Mientras el NOA y el NEA concentran la mayor preocupación, otras regiones muestran una luz de esperanza. El Litoral y el Centro-Sur presentan una marcada disminución de capturas en los últimos dos informes, y el Centro-Norte evidencia una tendencia general a la retracción, aunque con algunos focos de alta presencia.
Para dimensionar el cambio, el informe incorporó un gráfico comparativo de la abundancia del vector en cada región entre julio de 2025 y julio de 2026. Los números son contundentes: en el NOA, el promedio de capturas bajó de 455 a 250 adultos por trampa, pero el 73% de las localidades sigue por encima de los 100 adultos. En el NEA, la caída fue de 433 a 195, aunque los valores persisten muy por encima de un año atrás.

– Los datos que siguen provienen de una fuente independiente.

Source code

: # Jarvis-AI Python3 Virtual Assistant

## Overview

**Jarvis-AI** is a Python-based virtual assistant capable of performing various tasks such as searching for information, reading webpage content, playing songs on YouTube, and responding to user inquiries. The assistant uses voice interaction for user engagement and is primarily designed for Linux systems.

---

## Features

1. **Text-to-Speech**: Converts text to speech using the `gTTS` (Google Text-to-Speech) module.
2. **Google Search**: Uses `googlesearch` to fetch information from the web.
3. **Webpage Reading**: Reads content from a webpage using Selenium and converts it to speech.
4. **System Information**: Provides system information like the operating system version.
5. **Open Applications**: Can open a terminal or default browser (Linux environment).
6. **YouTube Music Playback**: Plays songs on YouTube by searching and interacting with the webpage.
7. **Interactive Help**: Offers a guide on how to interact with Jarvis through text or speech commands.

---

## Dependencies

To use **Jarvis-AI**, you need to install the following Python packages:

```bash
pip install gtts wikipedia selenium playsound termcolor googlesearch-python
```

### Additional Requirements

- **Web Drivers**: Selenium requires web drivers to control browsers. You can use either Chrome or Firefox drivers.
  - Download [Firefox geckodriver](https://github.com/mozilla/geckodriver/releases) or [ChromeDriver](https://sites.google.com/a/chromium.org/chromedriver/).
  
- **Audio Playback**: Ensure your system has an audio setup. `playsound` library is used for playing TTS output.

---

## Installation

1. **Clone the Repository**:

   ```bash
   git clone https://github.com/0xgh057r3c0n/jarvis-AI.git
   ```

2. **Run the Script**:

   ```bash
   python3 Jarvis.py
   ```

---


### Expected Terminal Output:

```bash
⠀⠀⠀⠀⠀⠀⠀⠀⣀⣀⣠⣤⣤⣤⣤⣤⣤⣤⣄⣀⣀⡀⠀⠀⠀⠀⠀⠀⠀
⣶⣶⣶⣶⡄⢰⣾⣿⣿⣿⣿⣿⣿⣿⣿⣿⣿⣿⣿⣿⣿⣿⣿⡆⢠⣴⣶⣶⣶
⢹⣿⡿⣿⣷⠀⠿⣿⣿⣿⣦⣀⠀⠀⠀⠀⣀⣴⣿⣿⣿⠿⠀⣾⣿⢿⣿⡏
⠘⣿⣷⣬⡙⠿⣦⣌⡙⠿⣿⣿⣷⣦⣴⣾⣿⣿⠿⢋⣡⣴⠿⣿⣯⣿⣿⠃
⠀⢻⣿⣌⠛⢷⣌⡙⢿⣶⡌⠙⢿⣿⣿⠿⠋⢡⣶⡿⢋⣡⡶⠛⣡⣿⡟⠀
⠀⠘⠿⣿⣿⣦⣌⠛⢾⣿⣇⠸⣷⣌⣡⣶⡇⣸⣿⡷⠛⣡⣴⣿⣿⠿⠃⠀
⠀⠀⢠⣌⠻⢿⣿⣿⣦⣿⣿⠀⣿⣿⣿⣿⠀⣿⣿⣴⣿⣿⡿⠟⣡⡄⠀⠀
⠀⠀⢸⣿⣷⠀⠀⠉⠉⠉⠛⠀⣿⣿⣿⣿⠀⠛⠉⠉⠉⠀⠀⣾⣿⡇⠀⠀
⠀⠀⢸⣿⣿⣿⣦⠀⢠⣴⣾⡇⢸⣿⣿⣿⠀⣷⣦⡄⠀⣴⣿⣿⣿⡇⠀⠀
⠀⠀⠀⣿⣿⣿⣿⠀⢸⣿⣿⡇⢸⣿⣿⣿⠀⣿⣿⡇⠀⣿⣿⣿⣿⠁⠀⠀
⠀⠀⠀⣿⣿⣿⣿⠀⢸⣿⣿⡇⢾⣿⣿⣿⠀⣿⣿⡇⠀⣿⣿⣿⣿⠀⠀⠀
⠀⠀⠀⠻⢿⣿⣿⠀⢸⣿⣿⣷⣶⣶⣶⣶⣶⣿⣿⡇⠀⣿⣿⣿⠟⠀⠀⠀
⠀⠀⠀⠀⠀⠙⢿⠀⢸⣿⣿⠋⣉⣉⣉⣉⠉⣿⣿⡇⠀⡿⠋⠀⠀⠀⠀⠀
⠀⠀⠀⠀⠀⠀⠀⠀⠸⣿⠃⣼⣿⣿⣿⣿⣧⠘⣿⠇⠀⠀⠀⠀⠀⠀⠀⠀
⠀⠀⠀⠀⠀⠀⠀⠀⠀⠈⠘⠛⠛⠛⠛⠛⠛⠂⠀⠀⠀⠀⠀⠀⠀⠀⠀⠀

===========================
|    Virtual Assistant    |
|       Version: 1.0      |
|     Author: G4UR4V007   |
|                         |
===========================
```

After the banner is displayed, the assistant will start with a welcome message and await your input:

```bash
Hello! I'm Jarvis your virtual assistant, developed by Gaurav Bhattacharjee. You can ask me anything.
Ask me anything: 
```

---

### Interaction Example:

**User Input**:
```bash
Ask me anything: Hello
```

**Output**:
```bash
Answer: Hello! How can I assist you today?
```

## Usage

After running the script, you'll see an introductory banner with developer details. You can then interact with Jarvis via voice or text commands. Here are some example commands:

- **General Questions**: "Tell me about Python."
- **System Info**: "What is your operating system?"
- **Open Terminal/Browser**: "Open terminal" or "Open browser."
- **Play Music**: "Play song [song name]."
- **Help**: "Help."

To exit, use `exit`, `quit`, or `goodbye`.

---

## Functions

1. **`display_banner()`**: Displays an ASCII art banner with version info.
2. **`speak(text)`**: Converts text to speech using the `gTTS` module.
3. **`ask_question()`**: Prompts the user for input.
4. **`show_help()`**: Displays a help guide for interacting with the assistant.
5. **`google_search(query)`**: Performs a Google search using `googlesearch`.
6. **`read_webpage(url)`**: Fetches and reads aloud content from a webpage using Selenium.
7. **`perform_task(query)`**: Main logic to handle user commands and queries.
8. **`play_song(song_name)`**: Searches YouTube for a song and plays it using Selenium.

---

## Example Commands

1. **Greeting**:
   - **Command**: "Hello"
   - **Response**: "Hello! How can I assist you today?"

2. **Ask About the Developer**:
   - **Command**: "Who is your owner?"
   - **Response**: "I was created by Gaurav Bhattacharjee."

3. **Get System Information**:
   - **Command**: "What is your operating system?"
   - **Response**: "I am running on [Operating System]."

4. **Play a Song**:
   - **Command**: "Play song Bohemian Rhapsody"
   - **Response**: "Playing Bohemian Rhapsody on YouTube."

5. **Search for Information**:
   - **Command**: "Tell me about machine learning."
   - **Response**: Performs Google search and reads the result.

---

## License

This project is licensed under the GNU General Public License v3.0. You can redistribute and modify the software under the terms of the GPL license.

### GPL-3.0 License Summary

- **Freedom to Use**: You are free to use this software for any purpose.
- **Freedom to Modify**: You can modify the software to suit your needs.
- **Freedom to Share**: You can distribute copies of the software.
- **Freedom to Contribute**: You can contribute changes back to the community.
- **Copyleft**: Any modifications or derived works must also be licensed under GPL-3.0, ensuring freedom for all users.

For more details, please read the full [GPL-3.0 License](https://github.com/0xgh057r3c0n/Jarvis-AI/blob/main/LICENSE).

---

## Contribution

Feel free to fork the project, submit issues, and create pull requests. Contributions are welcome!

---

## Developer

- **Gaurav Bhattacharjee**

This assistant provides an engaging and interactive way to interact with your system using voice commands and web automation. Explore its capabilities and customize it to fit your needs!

El rol clave de las plantas voluntarias
Los técnicos de la Red insisten en que el monitoreo debe continuar incluso en la etapa final de la cosecha de maíces tardíos. La presencia de plantas voluntarias de maíz en lotes ya cosechados actúa como un “puente verde” que favorece la supervivencia del Dalbulus maidis y la continuidad del patosistema entre campañas.
Detectar estos hospederos es estratégico para anticipar focos de persistencia y estimar densidades poblacionales remanentes. Además, esta campaña será clave evaluar estrategias de manejo complementarias, en caso de que las condiciones ambientales no ayuden a reducir naturalmente la plaga.
Análisis por regiones
En el NOA, la mitad de las trampas se ubicaron en lotes de maíz en madurez fisiológica (R6). En el NEA, un tercio de las trampas estaba en esa condición, y la proporción de localidades con capturas superiores a 100 adultos bajó del 63% al 46%. En el Litoral, con un 13% de trampas en R6, el 60% de las localidades tuvo presencia del vector, pero las capturas promedio cayeron de 31 a 3.
En el Centro-Norte, el 87% de los sitios registró presencia de chicharritas, con un 29% de trampas en maíz en R6 y un promedio que pasó de 172 a 135 adultos. Finalmente, en el Centro-Sur, el 93% de las localidades no registró capturas, y el promedio regional se redujo de 16 a 12 adultos.